── INFORMATION GIVEN ──

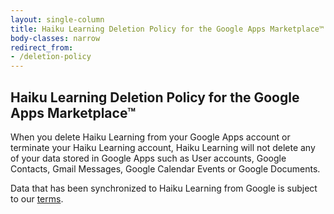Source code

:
 ```yaml
---
layout: single-column
title: Haiku Learning Deletion Policy for the Google Apps Marketplace™
body-classes: narrow
redirect_from:
- /deletion-policy
---
```


<h2>Haiku Learning Deletion Policy for the Google Apps Marketplace™</h2>

<p>When you delete Haiku Learning from your Google Apps account or terminate your Haiku Learning account, Haiku Learning will not delete any of your data stored in Google Apps such as User accounts, Google Contacts, Gmail Messages, Google Calendar Events or Google Documents.</p>

<p>Data that has been synchronized to Haiku Learning from Google is subject to our <a href="/terms" class="fancybox fancybox.ajax"> terms</a>.</p>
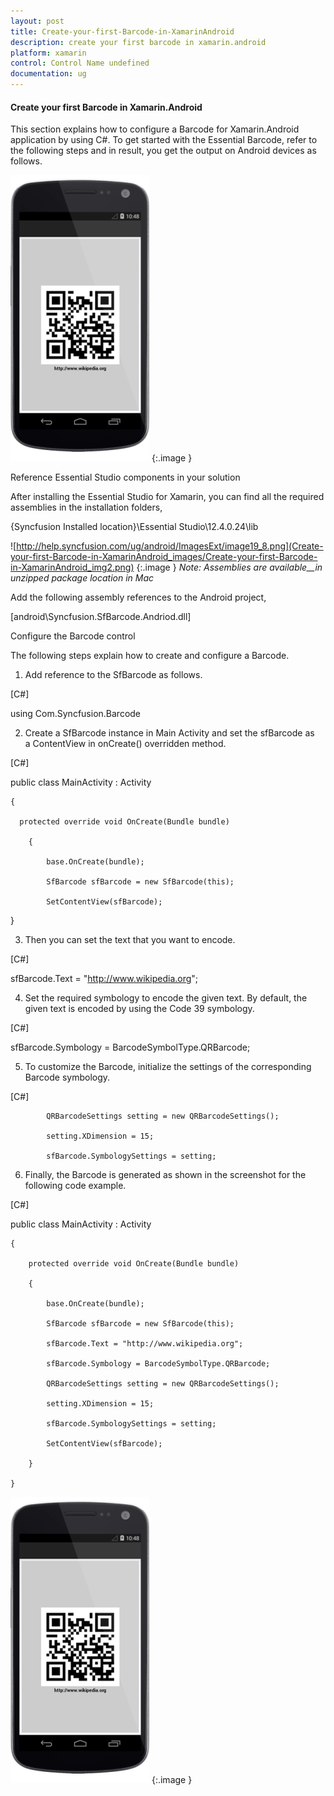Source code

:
 ```yaml
---
layout: post
title: Create-your-first-Barcode-in-XamarinAndroid
description: create your first barcode in xamarin.android
platform: xamarin
control: Control Name undefined
documentation: ug
---
```


#### Create your first Barcode in Xamarin.Android

This section explains how to configure a Barcode for Xamarin.Android application by using C#. To get started with the Essential Barcode, refer to the following steps and in result, you get the output on Android devices as follows.

![C:/Users/nijamudeen/Desktop/Android_Barcode_FT_Images/Documentation/UG SS Android landscape frame/QR_code.png](Create-your-first-Barcode-in-XamarinAndroid_images/Create-your-first-Barcode-in-XamarinAndroid_img1.png)
{:.image }


Reference Essential Studio components in your solution

After installing the Essential Studio for Xamarin, you can find all the required assemblies in the installation folders,

{Syncfusion Installed location}\Essential Studio\12.4.0.24\lib

![http://help.syncfusion.com/ug/android/ImagesExt/image19_8.png](Create-your-first-Barcode-in-XamarinAndroid_images/Create-your-first-Barcode-in-XamarinAndroid_img2.png)
{:.image }
_Note: Assemblies are available__in unzipped package location in Mac_

Add the following assembly references to the Android project,

[android\Syncfusion.SfBarcode.Andriod.dll]

Configure the Barcode control

The following steps explain how to create and configure a Barcode.

1. Add reference to the SfBarcode as follows.

[C#]

using Com.Syncfusion.Barcode



2. Create a SfBarcode instance in Main Activity and set the sfBarcode as a ContentView in onCreate() overridden method.

[C#]

public class MainActivity : Activity

    {

      protected override void OnCreate(Bundle bundle)

        {

            base.OnCreate(bundle);

            SfBarcode sfBarcode = new SfBarcode(this);

            SetContentView(sfBarcode);

}



3. Then you can set the text that you want to encode.



[C#]

   sfBarcode.Text = "http://www.wikipedia.org";



4. Set the required symbology to encode the given text. By default, the given text is encoded by using the Code 39 symbology.



[C#]

sfBarcode.Symbology = BarcodeSymbolType.QRBarcode;



5. To customize the Barcode, initialize the settings of the corresponding Barcode symbology.

[C#]

            QRBarcodeSettings setting = new QRBarcodeSettings();

            setting.XDimension = 15;

            sfBarcode.SymbologySettings = setting;



6. Finally, the Barcode is generated as shown in the screenshot for the following code example.



[C#]

public class MainActivity : Activity

    {

        protected override void OnCreate(Bundle bundle)

        {

            base.OnCreate(bundle);

            SfBarcode sfBarcode = new SfBarcode(this);

            sfBarcode.Text = "http://www.wikipedia.org";

            sfBarcode.Symbology = BarcodeSymbolType.QRBarcode;

            QRBarcodeSettings setting = new QRBarcodeSettings();

            setting.XDimension = 15;

            sfBarcode.SymbologySettings = setting;

            SetContentView(sfBarcode);

        }

    }



![C:/Users/nijamudeen/Desktop/Android_Barcode_FT_Images/Documentation/UG SS Android landscape frame/QR_code.png](Create-your-first-Barcode-in-XamarinAndroid_images/Create-your-first-Barcode-in-XamarinAndroid_img3.png)
{:.image }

───

(YOUR INSTRUCTIONS):
Transcribe the data completely. No pictures should appear in the transcription.

(RESPONSE TO THE TASK):
Source code

:
 ```yaml
---
layout: single-column
title: Haiku Learning Deletion Policy for the Google Apps Marketplace™
body-classes: narrow
redirect_from:
- /deletion-policy
---
```


<h2>Haiku Learning Deletion Policy for the Google Apps Marketplace™</h2>

<p>When you delete Haiku Learning from your Google Apps account or terminate your Haiku Learning account, Haiku Learning will not delete any of your data stored in Google Apps such as User accounts, Google Contacts, Gmail Messages, Google Calendar Events or Google Documents.</p>

<p>Data that has been synchronized to Haiku Learning from Google is subject to our <a href="/terms" class="fancybox fancybox.ajax"> terms</a>.</p>
Source code

:
 ```yaml
---
layout: post
title: Create-your-first-Barcode-in-XamarinAndroid
description: create your first barcode in xamarin.android
platform: xamarin
control: Control Name undefined
documentation: ug
---
```


#### Create your first Barcode in Xamarin.Android

This section explains how to configure a Barcode for Xamarin.Android application by using C#. To get started with the Essential Barcode, refer to the following steps and in result, you get the output on Android devices as follows.

![C:/Users/nijamudeen/Desktop/Android_Barcode_FT_Images/Documentation/UG SS Android landscape frame/QR_code.png](Create-your-first-Barcode-in-XamarinAndroid_images/Create-your-first-Barcode-in-XamarinAndroid_img1.png)
{:.image }


Reference Essential Studio components in your solution

After installing the Essential Studio for Xamarin, you can find all the required assemblies in the installation folders,

{Syncfusion Installed location}\Essential Studio\12.4.0.24\lib

![http://help.syncfusion.com/ug/android/ImagesExt/image19_8.png](Create-your-first-Barcode-in-XamarinAndroid_images/Create-your-first-Barcode-in-XamarinAndroid_img2.png)
{:.image }
_Note: Assemblies are available__in unzipped package location in Mac_

Add the following assembly references to the Android project,

[android\Syncfusion.SfBarcode.Andriod.dll]

Configure the Barcode control

The following steps explain how to create and configure a Barcode.

1. Add reference to the SfBarcode as follows.

[C#]

using Com.Syncfusion.Barcode



2. Create a SfBarcode instance in Main Activity and set the sfBarcode as a ContentView in onCreate() overridden method.

[C#]

public class MainActivity : Activity

    {

      protected override void OnCreate(Bundle bundle)

        {

            base.OnCreate(bundle);

            SfBarcode sfBarcode = new SfBarcode(this);

            SetContentView(sfBarcode);

}



3. Then you can set the text that you want to encode.



[C#]

   sfBarcode.Text = "http://www.wikipedia.org";



4. Set the required symbology to encode the given text. By default, the given text is encoded by using the Code 39 symbology.



[C#]

sfBarcode.Symbology = BarcodeSymbolType.QRBarcode;



5. To customize the Barcode, initialize the settings of the corresponding Barcode symbology.

[C#]

            QRBarcodeSettings setting = new QRBarcodeSettings();

            setting.XDimension = 15;

            sfBarcode.SymbologySettings = setting;



6. Finally, the Barcode is generated as shown in the screenshot for the following code example.



[C#]

public class MainActivity : Activity

    {

        protected override void OnCreate(Bundle bundle)

        {

            base.OnCreate(bundle);

            SfBarcode sfBarcode = new SfBarcode(this);

            sfBarcode.Text = "http://www.wikipedia.org";

            sfBarcode.Symbology = BarcodeSymbolType.QRBarcode;

            QRBarcodeSettings setting = new QRBarcodeSettings();

            setting.XDimension = 15;

            sfBarcode.SymbologySettings = setting;

            SetContentView(sfBarcode);

        }

    }



![C:/Users/nijamudeen/Desktop/Android_Barcode_FT_Images/Documentation/UG SS Android landscape frame/QR_code.png](Create-your-first-Barcode-in-XamarinAndroid_images/Create-your-first-Barcode-in-XamarinAndroid_img3.png)
{:.image }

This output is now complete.